Write the records out again, keeping each line exactly as it is.

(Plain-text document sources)
☆ ☆ ☆ ☆
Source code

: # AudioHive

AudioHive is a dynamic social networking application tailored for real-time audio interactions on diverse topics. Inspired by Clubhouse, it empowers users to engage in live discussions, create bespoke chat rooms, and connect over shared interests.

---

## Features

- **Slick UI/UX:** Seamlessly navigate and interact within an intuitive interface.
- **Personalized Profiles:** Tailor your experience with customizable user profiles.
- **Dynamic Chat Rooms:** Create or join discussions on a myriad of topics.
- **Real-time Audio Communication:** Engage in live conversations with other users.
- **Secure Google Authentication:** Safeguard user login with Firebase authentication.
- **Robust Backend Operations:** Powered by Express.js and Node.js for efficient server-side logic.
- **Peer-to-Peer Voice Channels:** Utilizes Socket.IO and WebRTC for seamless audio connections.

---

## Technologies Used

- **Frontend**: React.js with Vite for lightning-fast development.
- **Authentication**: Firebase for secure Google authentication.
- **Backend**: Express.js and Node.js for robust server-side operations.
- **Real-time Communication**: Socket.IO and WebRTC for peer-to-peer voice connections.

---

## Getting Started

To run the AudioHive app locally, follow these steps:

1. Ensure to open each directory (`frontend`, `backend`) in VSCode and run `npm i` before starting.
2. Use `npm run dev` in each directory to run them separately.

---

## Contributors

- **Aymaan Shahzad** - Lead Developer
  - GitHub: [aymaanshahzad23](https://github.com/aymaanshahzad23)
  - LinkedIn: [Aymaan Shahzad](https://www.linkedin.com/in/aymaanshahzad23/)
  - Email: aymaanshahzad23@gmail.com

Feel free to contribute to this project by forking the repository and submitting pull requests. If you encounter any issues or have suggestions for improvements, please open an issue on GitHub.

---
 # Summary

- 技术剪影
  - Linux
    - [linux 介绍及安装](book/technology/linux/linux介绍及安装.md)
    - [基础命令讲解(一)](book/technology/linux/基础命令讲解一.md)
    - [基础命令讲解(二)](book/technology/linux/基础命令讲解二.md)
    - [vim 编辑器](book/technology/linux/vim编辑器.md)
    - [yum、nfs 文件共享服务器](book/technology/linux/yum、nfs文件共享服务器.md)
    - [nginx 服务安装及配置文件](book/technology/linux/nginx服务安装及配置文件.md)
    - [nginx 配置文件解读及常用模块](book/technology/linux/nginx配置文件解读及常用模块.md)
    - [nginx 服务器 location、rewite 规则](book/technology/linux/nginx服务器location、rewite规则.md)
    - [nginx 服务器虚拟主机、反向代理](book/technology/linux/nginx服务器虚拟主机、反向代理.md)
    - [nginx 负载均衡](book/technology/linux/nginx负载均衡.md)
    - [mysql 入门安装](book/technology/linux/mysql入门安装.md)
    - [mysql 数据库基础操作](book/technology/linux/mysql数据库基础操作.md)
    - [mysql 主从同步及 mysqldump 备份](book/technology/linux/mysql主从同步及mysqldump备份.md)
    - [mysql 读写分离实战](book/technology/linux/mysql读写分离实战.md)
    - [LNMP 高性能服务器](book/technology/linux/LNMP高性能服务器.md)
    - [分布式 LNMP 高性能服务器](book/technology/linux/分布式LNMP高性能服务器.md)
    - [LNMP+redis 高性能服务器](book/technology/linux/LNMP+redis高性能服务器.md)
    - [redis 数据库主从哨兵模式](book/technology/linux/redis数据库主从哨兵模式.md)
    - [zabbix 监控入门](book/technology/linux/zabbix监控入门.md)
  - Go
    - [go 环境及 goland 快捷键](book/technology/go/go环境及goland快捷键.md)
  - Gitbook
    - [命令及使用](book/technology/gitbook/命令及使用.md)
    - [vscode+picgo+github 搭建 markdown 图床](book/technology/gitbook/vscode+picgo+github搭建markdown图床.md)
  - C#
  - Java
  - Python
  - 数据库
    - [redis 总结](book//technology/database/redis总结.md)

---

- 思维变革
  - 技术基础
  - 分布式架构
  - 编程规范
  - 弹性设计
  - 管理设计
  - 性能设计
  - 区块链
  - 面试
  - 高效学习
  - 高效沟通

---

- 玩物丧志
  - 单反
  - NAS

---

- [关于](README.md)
☆ ☆ ☆ ☆
WRITTEN ANSWER:
Source code

: # AudioHive

AudioHive is a dynamic social networking application tailored for real-time audio interactions on diverse topics. Inspired by Clubhouse, it empowers users to engage in live discussions, create bespoke chat rooms, and connect over shared interests.

---

## Features

- **Slick UI/UX:** Seamlessly navigate and interact within an intuitive interface.
- **Personalized Profiles:** Tailor your experience with customizable user profiles.
- **Dynamic Chat Rooms:** Create or join discussions on a myriad of topics.
- **Real-time Audio Communication:** Engage in live conversations with other users.
- **Secure Google Authentication:** Safeguard user login with Firebase authentication.
- **Robust Backend Operations:** Powered by Express.js and Node.js for efficient server-side logic.
- **Peer-to-Peer Voice Channels:** Utilizes Socket.IO and WebRTC for seamless audio connections.

---

## Technologies Used

- **Frontend**: React.js with Vite for lightning-fast development.
- **Authentication**: Firebase for secure Google authentication.
- **Backend**: Express.js and Node.js for robust server-side operations.
- **Real-time Communication**: Socket.IO and WebRTC for peer-to-peer voice connections.

---

## Getting Started

To run the AudioHive app locally, follow these steps:

1. Ensure to open each directory (`frontend`, `backend`) in VSCode and run `npm i` before starting.
2. Use `npm run dev` in each directory to run them separately.

---

## Contributors

- **Aymaan Shahzad** - Lead Developer
  - GitHub: [aymaanshahzad23](https://github.com/aymaanshahzad23)
  - LinkedIn: [Aymaan Shahzad](https://www.linkedin.com/in/aymaanshahzad23/)
  - Email: aymaanshahzad23@gmail.com

Feel free to contribute to this project by forking the repository and submitting pull requests. If you encounter any issues or have suggestions for improvements, please open an issue on GitHub.

---
 # Summary

- 技术剪影
  - Linux
    - [linux 介绍及安装](book/technology/linux/linux介绍及安装.md)
    - [基础命令讲解(一)](book/technology/linux/基础命令讲解一.md)
    - [基础命令讲解(二)](book/technology/linux/基础命令讲解二.md)
    - [vim 编辑器](book/technology/linux/vim编辑器.md)
    - [yum、nfs 文件共享服务器](book/technology/linux/yum、nfs文件共享服务器.md)
    - [nginx 服务安装及配置文件](book/technology/linux/nginx服务安装及配置文件.md)
    - [nginx 配置文件解读及常用模块](book/technology/linux/nginx配置文件解读及常用模块.md)
    - [nginx 服务器 location、rewite 规则](book/technology/linux/nginx服务器location、rewite规则.md)
    - [nginx 服务器虚拟主机、反向代理](book/technology/linux/nginx服务器虚拟主机、反向代理.md)
    - [nginx 负载均衡](book/technology/linux/nginx负载均衡.md)
    - [mysql 入门安装](book/technology/linux/mysql入门安装.md)
    - [mysql 数据库基础操作](book/technology/linux/mysql数据库基础操作.md)
    - [mysql 主从同步及 mysqldump 备份](book/technology/linux/mysql主从同步及mysqldump备份.md)
    - [mysql 读写分离实战](book/technology/linux/mysql读写分离实战.md)
    - [LNMP 高性能服务器](book/technology/linux/LNMP高性能服务器.md)
    - [分布式 LNMP 高性能服务器](book/technology/linux/分布式LNMP高性能服务器.md)
    - [LNMP+redis 高性能服务器](book/technology/linux/LNMP+redis高性能服务器.md)
    - [redis 数据库主从哨兵模式](book/technology/linux/redis数据库主从哨兵模式.md)
    - [zabbix 监控入门](book/technology/linux/zabbix监控入门.md)
  - Go
    - [go 环境及 goland 快捷键](book/technology/go/go环境及goland快捷键.md)
  - Gitbook
    - [命令及使用](book/technology/gitbook/命令及使用.md)
    - [vscode+picgo+github 搭建 markdown 图床](book/technology/gitbook/vscode+picgo+github搭建markdown图床.md)
  - C#
  - Java
  - Python
  - 数据库
    - [redis 总结](book//technology/database/redis总结.md)

---

- 思维变革
  - 技术基础
  - 分布式架构
  - 编程规范
  - 弹性设计
  - 管理设计
  - 性能设计
  - 区块链
  - 面试
  - 高效学习
  - 高效沟通

---

- 玩物丧志
  - 单反
  - NAS

---

- [关于](README.md)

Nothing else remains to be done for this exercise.